▶ [Action item] Each line of the data below holding the word "rustlers" must be copied.
☆ ☆ ☆
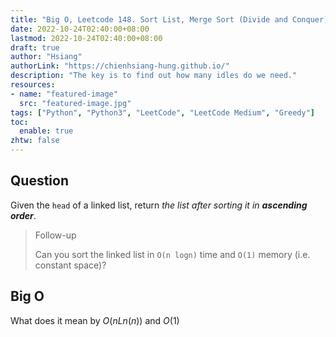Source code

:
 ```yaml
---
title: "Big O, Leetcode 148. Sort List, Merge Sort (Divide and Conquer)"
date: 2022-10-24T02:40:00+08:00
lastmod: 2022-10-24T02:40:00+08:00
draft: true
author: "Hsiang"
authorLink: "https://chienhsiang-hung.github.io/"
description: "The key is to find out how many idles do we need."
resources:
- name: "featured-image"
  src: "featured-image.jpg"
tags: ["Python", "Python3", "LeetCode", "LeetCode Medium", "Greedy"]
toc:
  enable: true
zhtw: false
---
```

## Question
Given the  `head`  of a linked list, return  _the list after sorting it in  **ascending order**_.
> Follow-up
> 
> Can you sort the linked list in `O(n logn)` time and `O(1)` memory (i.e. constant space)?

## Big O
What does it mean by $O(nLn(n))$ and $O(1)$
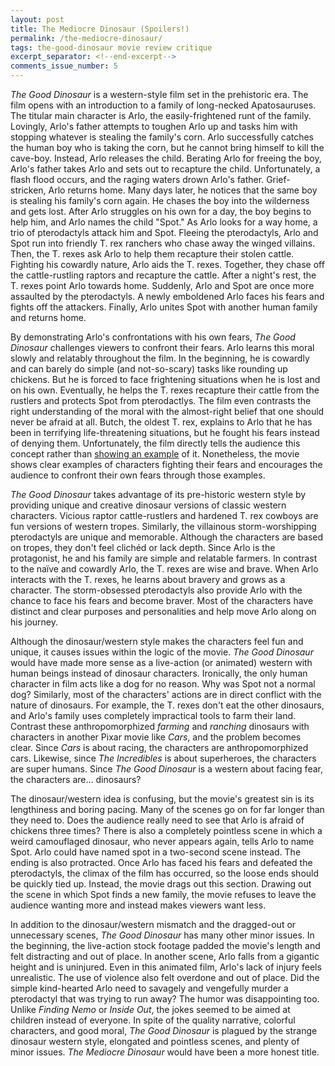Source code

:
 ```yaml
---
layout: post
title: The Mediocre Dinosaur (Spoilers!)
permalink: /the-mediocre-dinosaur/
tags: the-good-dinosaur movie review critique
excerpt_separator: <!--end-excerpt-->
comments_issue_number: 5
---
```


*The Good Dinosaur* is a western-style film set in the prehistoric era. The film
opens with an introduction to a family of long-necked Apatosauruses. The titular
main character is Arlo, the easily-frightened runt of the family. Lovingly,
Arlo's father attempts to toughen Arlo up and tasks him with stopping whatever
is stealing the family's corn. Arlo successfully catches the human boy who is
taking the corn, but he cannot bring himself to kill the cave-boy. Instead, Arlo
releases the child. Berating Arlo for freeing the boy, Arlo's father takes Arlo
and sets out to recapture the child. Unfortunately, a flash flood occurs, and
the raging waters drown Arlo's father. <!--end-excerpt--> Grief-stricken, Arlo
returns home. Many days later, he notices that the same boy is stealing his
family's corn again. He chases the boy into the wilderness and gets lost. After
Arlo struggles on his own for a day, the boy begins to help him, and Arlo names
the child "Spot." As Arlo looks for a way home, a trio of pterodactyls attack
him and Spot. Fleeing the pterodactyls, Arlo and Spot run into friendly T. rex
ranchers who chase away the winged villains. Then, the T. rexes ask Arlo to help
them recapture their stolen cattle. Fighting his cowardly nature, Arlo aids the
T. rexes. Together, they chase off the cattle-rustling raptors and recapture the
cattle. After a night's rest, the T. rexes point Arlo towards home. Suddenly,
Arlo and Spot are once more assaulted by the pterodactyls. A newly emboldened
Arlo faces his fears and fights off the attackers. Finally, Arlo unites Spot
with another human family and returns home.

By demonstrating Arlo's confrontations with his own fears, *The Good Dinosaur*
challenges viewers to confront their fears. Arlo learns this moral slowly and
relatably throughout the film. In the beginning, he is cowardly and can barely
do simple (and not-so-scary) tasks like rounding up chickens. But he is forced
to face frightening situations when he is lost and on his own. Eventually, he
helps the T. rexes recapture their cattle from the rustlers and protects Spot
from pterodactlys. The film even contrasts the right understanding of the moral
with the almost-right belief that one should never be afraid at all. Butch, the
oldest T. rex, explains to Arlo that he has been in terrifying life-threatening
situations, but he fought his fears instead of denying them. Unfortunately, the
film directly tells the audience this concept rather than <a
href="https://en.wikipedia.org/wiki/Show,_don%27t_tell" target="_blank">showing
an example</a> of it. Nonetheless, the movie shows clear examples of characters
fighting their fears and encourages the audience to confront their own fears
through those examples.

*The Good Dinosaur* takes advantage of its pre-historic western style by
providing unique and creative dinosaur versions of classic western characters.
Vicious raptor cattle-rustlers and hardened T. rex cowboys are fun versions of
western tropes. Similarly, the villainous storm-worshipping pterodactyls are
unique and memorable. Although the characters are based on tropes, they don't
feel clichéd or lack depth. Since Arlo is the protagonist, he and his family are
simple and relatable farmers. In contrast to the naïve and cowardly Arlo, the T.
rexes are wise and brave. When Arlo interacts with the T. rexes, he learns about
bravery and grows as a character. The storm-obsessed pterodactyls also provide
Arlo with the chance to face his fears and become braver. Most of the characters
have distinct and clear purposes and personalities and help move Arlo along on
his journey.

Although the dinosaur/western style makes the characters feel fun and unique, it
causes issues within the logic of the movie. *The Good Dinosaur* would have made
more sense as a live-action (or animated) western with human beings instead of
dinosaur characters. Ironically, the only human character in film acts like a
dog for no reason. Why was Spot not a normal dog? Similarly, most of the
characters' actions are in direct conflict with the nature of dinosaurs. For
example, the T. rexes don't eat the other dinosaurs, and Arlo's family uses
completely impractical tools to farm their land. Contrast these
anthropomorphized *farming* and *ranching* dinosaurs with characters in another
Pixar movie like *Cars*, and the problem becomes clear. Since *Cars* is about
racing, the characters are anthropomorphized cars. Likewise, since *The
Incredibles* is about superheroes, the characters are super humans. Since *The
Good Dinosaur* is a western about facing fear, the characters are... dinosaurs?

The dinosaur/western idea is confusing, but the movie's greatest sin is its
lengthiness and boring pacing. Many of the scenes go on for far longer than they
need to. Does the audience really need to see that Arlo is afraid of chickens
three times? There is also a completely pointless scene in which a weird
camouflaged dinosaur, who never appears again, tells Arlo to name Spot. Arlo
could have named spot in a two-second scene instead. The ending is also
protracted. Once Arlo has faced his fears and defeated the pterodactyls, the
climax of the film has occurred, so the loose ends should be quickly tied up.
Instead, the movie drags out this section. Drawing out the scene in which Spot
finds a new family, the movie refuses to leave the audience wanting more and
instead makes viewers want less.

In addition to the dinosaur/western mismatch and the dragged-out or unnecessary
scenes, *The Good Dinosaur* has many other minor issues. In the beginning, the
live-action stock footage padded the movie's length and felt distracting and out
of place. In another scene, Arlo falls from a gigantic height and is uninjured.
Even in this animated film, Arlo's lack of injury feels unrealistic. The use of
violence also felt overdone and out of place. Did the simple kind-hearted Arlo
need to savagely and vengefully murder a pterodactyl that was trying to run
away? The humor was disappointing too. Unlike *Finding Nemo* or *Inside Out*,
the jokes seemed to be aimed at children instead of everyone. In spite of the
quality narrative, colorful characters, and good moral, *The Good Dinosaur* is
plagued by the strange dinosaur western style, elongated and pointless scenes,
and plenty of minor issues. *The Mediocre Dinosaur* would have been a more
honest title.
☆ ☆ ☆
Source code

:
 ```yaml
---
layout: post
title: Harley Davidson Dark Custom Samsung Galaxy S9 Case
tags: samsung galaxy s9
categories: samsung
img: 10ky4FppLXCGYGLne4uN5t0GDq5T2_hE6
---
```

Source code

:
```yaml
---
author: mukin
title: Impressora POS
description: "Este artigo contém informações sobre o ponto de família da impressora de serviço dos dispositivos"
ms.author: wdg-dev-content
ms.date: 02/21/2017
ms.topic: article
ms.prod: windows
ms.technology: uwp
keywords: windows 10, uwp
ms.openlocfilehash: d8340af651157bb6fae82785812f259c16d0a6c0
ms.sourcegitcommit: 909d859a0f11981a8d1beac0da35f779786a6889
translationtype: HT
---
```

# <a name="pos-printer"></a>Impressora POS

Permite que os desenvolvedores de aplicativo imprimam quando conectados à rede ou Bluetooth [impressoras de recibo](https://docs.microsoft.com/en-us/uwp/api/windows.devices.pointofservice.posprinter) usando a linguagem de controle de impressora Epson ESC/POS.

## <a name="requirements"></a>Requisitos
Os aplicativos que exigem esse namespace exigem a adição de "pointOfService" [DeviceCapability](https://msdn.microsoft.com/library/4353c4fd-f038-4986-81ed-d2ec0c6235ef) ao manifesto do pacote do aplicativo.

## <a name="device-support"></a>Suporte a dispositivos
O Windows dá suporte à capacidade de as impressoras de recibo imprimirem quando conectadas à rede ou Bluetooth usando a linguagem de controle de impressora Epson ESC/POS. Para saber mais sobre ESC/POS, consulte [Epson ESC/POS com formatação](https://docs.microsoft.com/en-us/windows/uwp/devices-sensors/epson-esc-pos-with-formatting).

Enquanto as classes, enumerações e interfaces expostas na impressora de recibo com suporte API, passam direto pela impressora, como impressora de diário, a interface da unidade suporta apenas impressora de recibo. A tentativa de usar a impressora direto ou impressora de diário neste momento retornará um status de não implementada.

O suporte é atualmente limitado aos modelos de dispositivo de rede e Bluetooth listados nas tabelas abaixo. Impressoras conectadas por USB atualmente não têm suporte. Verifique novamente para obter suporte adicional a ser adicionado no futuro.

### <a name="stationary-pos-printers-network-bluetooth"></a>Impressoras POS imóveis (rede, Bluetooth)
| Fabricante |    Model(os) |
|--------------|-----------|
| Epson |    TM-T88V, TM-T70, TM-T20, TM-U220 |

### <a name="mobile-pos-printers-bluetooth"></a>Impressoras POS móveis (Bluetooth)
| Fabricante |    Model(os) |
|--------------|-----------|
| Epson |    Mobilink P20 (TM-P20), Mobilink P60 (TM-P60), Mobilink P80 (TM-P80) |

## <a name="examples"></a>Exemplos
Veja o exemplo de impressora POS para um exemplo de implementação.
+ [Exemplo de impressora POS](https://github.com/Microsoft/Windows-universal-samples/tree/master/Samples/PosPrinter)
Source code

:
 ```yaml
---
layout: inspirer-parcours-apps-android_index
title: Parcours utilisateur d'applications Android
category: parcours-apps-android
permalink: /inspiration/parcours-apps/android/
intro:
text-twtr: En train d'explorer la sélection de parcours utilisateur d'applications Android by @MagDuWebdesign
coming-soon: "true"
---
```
☆ ☆ ☆
▶ [Answer area]
helps the T. rexes recapture their cattle from the rustlers and protects Spot
Vicious raptor cattle-rustlers and hardened T. rex cowboys are fun versions of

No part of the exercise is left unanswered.